**Action item:** Once the line containing "La courbe orange" has been written out, stop; until then, restate each line of the entries below word for word from the first.

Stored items
::::::::::

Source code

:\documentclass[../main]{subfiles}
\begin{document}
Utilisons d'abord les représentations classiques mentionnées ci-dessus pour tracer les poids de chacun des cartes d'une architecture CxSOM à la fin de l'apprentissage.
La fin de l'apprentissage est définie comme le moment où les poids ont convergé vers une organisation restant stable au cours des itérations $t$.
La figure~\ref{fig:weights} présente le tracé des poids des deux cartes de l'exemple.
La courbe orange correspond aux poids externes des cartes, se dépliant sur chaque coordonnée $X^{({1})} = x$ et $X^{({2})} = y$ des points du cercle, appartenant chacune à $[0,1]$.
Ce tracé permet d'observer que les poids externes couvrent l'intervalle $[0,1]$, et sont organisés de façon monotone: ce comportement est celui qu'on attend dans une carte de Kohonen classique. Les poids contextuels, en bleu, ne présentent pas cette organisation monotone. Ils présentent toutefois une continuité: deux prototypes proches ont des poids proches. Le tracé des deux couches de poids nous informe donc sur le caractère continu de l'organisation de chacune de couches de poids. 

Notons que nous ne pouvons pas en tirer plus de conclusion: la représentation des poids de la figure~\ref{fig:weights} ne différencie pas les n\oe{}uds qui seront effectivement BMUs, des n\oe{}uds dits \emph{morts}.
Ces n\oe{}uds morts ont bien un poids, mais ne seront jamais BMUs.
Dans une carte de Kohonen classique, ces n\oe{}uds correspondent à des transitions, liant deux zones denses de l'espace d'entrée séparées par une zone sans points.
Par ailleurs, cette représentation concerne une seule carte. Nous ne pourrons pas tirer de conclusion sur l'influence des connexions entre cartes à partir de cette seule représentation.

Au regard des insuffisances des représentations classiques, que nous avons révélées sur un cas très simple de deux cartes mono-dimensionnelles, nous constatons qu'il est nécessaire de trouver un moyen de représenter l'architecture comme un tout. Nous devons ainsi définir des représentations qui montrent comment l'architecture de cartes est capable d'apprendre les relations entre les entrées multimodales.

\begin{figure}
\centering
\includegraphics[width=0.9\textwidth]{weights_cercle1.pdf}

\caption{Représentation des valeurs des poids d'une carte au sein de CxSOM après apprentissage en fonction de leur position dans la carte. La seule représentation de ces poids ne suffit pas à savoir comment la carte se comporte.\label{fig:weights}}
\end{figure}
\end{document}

::::::::::

**Output below:**
Source code

:\documentclass[../main]{subfiles}
\begin{document}
Utilisons d'abord les représentations classiques mentionnées ci-dessus pour tracer les poids de chacun des cartes d'une architecture CxSOM à la fin de l'apprentissage.
La fin de l'apprentissage est définie comme le moment où les poids ont convergé vers une organisation restant stable au cours des itérations $t$.
La figure~\ref{fig:weights} présente le tracé des poids des deux cartes de l'exemple.
La courbe orange correspond aux poids externes des cartes, se dépliant sur chaque coordonnée $X^{({1})} = x$ et $X^{({2})} = y$ des points du cercle, appartenant chacune à $[0,1]$.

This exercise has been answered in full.